Electronic Frontier Foundation attorneys have noted that companies like Apple and Google spend more on patent litigation than research and development, and smaller companies are often driven out of business. “Simply put, the patent system is too often serving as a tax on innovation, when it should be spurring innovation.”
‘Sometimes, you have to put your foot down’
Xavion will be reviewed in detail in an upcoming issue of AOPA Pilot. It is available only for Apple devices—iPhone and iPad—though it would not be a technical challenge to adapt it for Android. The legal challenge is another matter. Meyer has no plans to release an Android version with the Uniloc case pending.

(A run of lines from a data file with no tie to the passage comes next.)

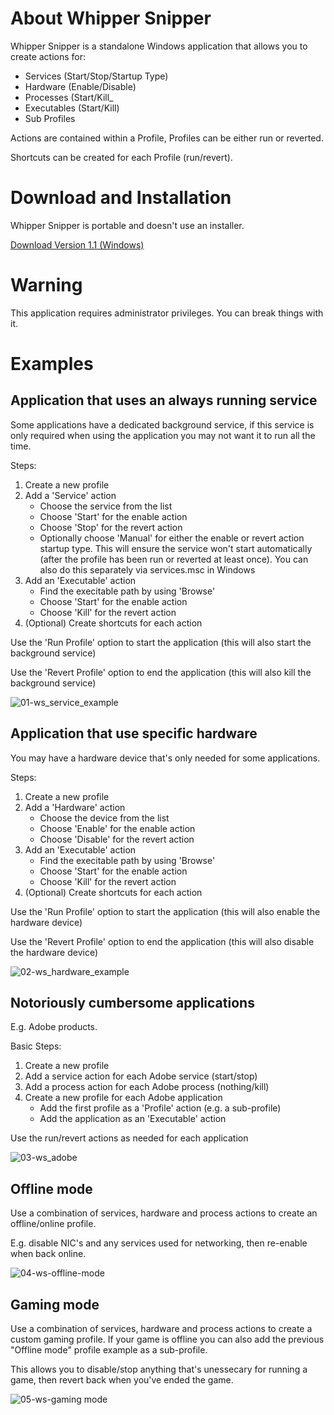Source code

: # About Whipper Snipper

Whipper Snipper is a standalone Windows application that allows you to create actions for:

- Services (Start/Stop/Startup Type)
- Hardware (Enable/Disable)
- Processes (Start/Kill_
- Executables (Start/Kill)
- Sub Profiles

Actions are contained within a Profile, Profiles can be either run or reverted.

Shortcuts can be created for each Profile (run/revert).

# Download and Installation

Whipper Snipper is portable and doesn't use an installer.

[Download Version 1.1 (Windows)](https://github.com/worker109/Whipper-Snipper/releases/download/1.1/WhipperSnipper.exe)

# Warning

This application requires administrator privileges. You can break things with it.

# Examples

## Application that uses an always running service

Some applications have a dedicated background service, if this service is only required when using the application you may not want it to run all the time.

Steps:

1. Create a new profile
2. Add a 'Service' action
   - Choose the service from the list
   - Choose 'Start' for the enable action
   - Choose 'Stop' for the revert action
   - Optionally choose 'Manual' for either the enable or revert action startup type. This will ensure the service won't start automatically (after the profile has been run or reverted at least once). You can also do this separately via services.msc in Windows
3. Add an 'Executable' action
   - Find the execitable path by using 'Browse'
   - Choose 'Start' for the enable action
   - Choose 'Kill' for the revert action
4. (Optional) Create shortcuts for each action

Use the 'Run Profile' option to start the application (this will also start the background service)

Use the 'Revert Profile' option to end the application (this will also kill the background service)

![01-ws_service_example](https://user-images.githubusercontent.com/77418705/126892419-27be543c-e204-4a6f-863c-3fe5758a2e6b.png)

## Application that use specific hardware

You may have a hardware device that's only needed for some applications.

Steps:

1. Create a new profile
2. Add a 'Hardware' action
   - Choose the device from the list
   - Choose 'Enable' for the enable action
   - Choose 'Disable' for the revert action
3. Add an 'Executable' action
   - Find the execitable path by using 'Browse'
   - Choose 'Start' for the enable action
   - Choose 'Kill' for the revert action
4. (Optional) Create shortcuts for each action

Use the 'Run Profile' option to start the application (this will also enable the hardware device)

Use the 'Revert Profile' option to end the application (this will also disable the hardware device)

![02-ws_hardware_example](https://user-images.githubusercontent.com/77418705/126892456-b6407c13-1348-4756-b523-c10124284232.png)

## Notoriously cumbersome applications

E.g. Adobe products.

Basic Steps:

1. Create a new profile
2. Add a service action for each Adobe service (start/stop)
3. Add a process action for each Adobe process (nothing/kill)
4. Create a new profile for each Adobe application
   - Add the first profile as a 'Profile' action (e.g. a sub-profile)
   - Add the application as an 'Executable' action

Use the run/revert actions as needed for each application

![03-ws_adobe](https://user-images.githubusercontent.com/77418705/126892422-274e4e22-b6c0-4844-8330-6143b7ae9733.png)

## Offline mode

Use a combination of services, hardware and process actions to create an offline/online profile.

E.g. disable NIC's and any services used for networking, then re-enable when back online.

![04-ws-offline-mode](https://user-images.githubusercontent.com/77418705/126892423-12b0feac-b306-4065-a88e-ec046936ff3a.png)

## Gaming mode

Use a combination of services, hardware and process actions to create a custom gaming profile. If your game is offline you can also add the previous "Offline mode" profile example as a sub-profile.

This allows you to disable/stop anything that's unessecary for running a game, then revert back when you've ended the game. 

![05-ws-gaming mode](https://user-images.githubusercontent.com/77418705/126892426-dadfec09-6a1b-4b8f-92e0-35c59cbdf6dc.png)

The app uses GPS technology and iPad’s internal sensors (accelerometers) to create an “approximate” backup of the six-pack instruments. Pull the power in flight, and Xavion has already calculated glide ratio, and instantly creates a moving map display showing the maximum glide distance available. Pilots can see at a glance what airports are in range.
The program runs those calculations in real time, incorporating factors such as aircraft performance and runway requirements. In an instant, it can create a guided power-off approach, a synthetic “highway in the sky” calculated to be most likely to succeed, with built-in safety margins including a slightly steeper descent to allow for unfavorable winds. It accepts input from a variety of GPS and electronic gyroscope sources, if available, but will also function with the device alone—an electronic copilot that can fit in the palm of your hand.
It retails for $99.99, and Meyer has just brought it to market. An Android release hinges now on a successful approach to litigation freedom, a process likely to require years.
“I got my degree in aerospace engineering and I don’t want to spend the rest of my life in court,” Meyer said. “Sometimes, you have to put your foot down, you just have work.”